Familiar computer network problems are no longer just casting a long shadow over the airline industry, but the broader IT industry is also being put on notice.
These well-publicised IT outages – which by any other name can be called a disaster – are often the direct result of outdated infrastructure and lagging strategies for IT resilience, disaster recovery and compliance.
Unfortunately, many organisations fall into this group. However, the airline industry has a history of focusing more on proactive security measures rather than on disaster recovery planning and preparedness, which puts them in a sticky situation when – not if – outages occur.
The biggest, headline making, consequence of a disaster striking is the grounding of hundreds of flights, pictures of stranded travellers and damage to brand reputation, and that is before revenue is even factored into it.
>See also: How an IT outage could determine the US election
This is probably why the U.S. federal government is getting more involved to ensure airlines update their technology solutions. A letter has already been issued to the CEO of United Airlines, questioning the company’s preparedness for an event like this and inquiring whether the company could have prevented the IT failure.
As the letter states, “in a world where consumers can find, purchase, and check in for flights from their smartphones, IT failures should not be grounding entire airline fleets. Now that three of the four largest air carriers have recently experienced significant disruptions due to IT failures, it is time for airlines to update their IT systems for the jet age”.
The time for ignoring the need for IT resilience is long past
United, Delta and other enterprise-class organisations, although slowly, are realising how unprepared their IT environment is.
The reasons for these IT outages are broad and cover everything from hurricanes to ransomware, hackers to human error, and even common power failures. However, large, global organisations do not have the luxury to focus only on prevention.
For CIOs and IT admins, IT resilience means being 100 per cent prepared to dynamically respond to disruptions that impact operations by ensuring critical data and applications are always available to ensure business continuity.
Recent advancements in cloud-based technologies have made this simpler and cheaper as companies shift from using CAPEX-based infrastructures to OPEX-based infrastructures such as Microsoft Azure.
Equally as important is enabling enterprises to simply and regularly test their disaster recovery infrastructure with little to no impact on the business, which also helps to maintain compliance with industry regulations.
A second line of defence is the best defence
2016 was a year full of headline making outages, ransomware attacks and data breaches for businesses big and small, and it looks as though 2017 will be no different, so businesses need to not only be prepared for an outage, but have a plan in place to maintain critical business operations during this type of event.
While traditional IT security efforts typically focus on creating a perimeter fence, that is no longer enough. There are too many opportunities for hackers to get past these initial defences to not have a well-constructed secondary layer of defence in place.
Every person in an organisation, to some extent, relies on data and applications to do their job, maintain a competitive edge and meet customer demands.

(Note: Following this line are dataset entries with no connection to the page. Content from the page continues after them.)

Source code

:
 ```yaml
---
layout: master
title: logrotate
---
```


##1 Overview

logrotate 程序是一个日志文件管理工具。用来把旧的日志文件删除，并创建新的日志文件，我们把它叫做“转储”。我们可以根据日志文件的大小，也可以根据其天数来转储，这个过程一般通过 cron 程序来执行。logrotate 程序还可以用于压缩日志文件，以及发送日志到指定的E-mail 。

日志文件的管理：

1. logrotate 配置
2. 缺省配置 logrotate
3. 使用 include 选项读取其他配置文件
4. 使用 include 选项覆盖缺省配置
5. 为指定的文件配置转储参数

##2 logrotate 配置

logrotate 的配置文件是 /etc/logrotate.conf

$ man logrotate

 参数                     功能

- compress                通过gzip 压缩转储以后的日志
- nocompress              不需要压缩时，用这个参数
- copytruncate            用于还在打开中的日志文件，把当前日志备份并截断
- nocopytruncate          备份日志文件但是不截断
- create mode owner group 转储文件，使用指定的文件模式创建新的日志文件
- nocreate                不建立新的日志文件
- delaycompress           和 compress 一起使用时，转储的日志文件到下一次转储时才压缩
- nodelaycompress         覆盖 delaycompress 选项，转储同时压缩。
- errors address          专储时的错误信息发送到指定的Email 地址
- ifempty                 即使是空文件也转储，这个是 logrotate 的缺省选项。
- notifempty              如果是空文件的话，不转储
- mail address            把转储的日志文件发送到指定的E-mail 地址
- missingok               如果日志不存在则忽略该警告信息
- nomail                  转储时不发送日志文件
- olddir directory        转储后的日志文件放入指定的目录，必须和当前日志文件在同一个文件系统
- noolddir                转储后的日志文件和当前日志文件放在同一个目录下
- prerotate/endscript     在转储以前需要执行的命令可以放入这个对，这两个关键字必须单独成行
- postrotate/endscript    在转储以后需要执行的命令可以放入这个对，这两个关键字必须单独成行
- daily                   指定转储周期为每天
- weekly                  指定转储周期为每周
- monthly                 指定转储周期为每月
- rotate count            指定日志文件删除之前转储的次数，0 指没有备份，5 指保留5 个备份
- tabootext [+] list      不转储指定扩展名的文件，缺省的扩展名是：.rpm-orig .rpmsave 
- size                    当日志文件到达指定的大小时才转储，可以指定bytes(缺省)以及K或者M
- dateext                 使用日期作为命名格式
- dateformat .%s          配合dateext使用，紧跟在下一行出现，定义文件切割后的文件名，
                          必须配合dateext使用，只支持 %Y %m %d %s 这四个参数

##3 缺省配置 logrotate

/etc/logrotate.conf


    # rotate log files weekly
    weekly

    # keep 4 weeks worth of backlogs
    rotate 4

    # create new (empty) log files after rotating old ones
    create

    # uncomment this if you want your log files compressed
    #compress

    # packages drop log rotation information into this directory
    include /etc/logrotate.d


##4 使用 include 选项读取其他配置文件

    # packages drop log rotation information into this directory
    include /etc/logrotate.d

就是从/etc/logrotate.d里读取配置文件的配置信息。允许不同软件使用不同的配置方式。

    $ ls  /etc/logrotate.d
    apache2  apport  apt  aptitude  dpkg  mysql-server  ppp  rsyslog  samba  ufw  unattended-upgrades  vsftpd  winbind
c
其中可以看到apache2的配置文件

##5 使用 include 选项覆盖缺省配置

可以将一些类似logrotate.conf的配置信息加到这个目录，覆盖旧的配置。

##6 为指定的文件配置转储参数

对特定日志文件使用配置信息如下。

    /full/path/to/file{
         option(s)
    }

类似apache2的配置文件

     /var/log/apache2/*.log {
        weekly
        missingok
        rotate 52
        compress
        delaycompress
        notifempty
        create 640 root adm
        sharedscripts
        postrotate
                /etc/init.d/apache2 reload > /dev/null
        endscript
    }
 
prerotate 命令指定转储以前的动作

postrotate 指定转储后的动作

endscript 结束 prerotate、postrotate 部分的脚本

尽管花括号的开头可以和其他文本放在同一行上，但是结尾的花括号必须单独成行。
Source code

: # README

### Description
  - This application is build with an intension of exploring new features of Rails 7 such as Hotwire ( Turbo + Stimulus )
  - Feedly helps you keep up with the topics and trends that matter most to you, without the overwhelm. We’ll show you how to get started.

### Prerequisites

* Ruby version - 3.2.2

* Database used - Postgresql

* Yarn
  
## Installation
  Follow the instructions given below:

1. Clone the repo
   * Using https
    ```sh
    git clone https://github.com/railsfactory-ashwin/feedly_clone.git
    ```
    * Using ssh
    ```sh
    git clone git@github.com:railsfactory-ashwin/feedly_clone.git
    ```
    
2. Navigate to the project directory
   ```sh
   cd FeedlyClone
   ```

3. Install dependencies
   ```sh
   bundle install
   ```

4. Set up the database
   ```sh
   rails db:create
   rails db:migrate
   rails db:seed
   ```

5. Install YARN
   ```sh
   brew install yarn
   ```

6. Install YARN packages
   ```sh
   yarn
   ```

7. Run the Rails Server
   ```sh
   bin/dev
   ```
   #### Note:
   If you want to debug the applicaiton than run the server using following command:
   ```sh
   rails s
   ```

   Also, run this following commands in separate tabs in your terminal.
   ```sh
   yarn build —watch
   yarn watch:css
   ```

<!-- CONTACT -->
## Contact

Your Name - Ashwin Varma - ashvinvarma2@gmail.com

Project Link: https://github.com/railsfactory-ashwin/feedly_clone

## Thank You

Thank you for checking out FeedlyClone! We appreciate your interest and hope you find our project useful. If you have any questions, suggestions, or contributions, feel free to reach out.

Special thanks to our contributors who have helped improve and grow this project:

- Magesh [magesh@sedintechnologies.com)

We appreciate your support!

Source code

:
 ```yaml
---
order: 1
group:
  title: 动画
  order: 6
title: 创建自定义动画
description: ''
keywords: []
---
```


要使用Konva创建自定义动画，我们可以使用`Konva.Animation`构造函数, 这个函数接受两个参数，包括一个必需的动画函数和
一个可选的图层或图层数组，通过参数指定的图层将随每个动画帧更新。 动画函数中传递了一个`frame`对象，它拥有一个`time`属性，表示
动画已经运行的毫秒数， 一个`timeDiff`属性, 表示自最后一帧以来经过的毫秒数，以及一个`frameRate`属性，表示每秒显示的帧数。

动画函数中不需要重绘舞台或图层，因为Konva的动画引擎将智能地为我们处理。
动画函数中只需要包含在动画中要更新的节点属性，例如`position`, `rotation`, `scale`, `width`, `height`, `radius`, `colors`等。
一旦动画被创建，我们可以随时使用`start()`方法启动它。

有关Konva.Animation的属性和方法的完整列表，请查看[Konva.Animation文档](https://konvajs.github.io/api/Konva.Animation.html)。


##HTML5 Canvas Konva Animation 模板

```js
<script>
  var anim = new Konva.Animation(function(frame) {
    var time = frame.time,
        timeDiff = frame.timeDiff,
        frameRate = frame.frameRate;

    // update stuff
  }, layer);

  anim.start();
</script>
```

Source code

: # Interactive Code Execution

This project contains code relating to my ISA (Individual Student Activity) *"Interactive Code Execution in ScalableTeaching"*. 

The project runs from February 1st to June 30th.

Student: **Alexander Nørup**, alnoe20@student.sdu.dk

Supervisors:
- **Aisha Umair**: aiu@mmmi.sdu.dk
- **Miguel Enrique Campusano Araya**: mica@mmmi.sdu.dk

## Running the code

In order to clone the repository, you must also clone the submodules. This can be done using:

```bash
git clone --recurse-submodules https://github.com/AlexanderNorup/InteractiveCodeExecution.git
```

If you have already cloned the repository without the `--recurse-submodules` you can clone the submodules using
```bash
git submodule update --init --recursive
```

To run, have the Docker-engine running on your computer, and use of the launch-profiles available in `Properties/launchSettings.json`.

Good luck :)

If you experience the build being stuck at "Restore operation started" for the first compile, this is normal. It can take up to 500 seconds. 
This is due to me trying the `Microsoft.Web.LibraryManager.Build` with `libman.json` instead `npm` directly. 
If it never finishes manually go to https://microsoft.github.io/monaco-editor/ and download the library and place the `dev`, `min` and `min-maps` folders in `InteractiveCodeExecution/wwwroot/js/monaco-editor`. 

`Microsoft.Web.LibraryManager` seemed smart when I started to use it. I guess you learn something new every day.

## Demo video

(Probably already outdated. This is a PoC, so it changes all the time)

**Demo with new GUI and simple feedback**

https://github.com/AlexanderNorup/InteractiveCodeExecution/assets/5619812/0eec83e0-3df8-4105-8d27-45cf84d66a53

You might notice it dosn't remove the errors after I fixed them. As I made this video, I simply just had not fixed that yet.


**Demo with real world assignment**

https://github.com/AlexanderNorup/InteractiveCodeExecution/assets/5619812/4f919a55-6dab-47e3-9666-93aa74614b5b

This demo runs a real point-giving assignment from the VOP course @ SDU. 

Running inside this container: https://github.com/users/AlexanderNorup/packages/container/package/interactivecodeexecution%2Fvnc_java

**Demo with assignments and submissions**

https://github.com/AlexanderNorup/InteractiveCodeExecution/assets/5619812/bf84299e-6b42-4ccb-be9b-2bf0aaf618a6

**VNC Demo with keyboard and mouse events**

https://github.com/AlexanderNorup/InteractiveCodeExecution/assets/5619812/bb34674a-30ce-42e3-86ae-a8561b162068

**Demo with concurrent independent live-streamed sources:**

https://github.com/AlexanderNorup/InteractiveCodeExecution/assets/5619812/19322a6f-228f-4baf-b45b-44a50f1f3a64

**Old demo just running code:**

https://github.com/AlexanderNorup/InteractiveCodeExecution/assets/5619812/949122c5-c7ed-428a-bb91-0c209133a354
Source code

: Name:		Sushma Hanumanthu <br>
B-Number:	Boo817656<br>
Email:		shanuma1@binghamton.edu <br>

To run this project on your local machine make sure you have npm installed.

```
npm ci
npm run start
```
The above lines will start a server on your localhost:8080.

>See also: 4 lessons learned from the Delta’s power outage
A hacker only needs to be right once to gain access to a company’s data, whereas a company has to be secure 100 percent of the time to prevent an attack, and this is very difficult to achieve.
The second layer of defence must include being able to quickly, and as completely as possible, recover critical data using proper tools and processes to help significantly reduce, if not invalidate, the impact of a breach.
Traditional backup is fine, but businesses operate quickly and don’t want to restore operations to how they were yesterday or in some cases even 12 hours before.
But, it is critical to rigorously test a business continuity and disaster recovery strategy to ensure that it is ready to go in a crisis. The strategy needs to go beyond threat detection and prevention to incorporate “after-the-fact” recovery technology with minimal data loss for true IT resilience.
Disaster recovery and cloud go hand in hand
Companies are quickly realising that incorporating a hybrid cloud approach into a disaster recovery strategy, with the right partners in place, can actually be quite simple, affordable and serve as a great entry point to the cloud.
IT teams working in the cloud can anticipate issues and move their data and applications before the damage hits. Proactive movement of data is impossible in a traditional datacenter, but for those organisations embracing a virtual, cloud-ready IT environment, it is a reality.
In the case of a hack or outage that strikes without warning, organisations can react within minutes. Lacking infrastructure dependencies that prevent easy movement, critical applications, including online reservations and flight check-in for airlines, can securely live and move between multiple on-premises and cloud environments.
>See also: How can you make critical I.T. events less critical?
The U.S. government action on United Airlines demonstrates that uninterrupted IT is clearly top of mind for law makers and should be for compliance-heavy industries like air travel, healthcare and financial services.
Each time a data centre or IT disaster takes over headlines, CIOs and IT professionals everywhere shudder. The IT industry cannot continue ignore downtime plaguing others and assume it will never happen to them.
Looking back on these predictable but often avoidable moments, the IT community can break the cycle but only if they are ready to revisit their infrastructure solution stack and disaster recovery strategies so their organisation does not become a breaking disaster headline.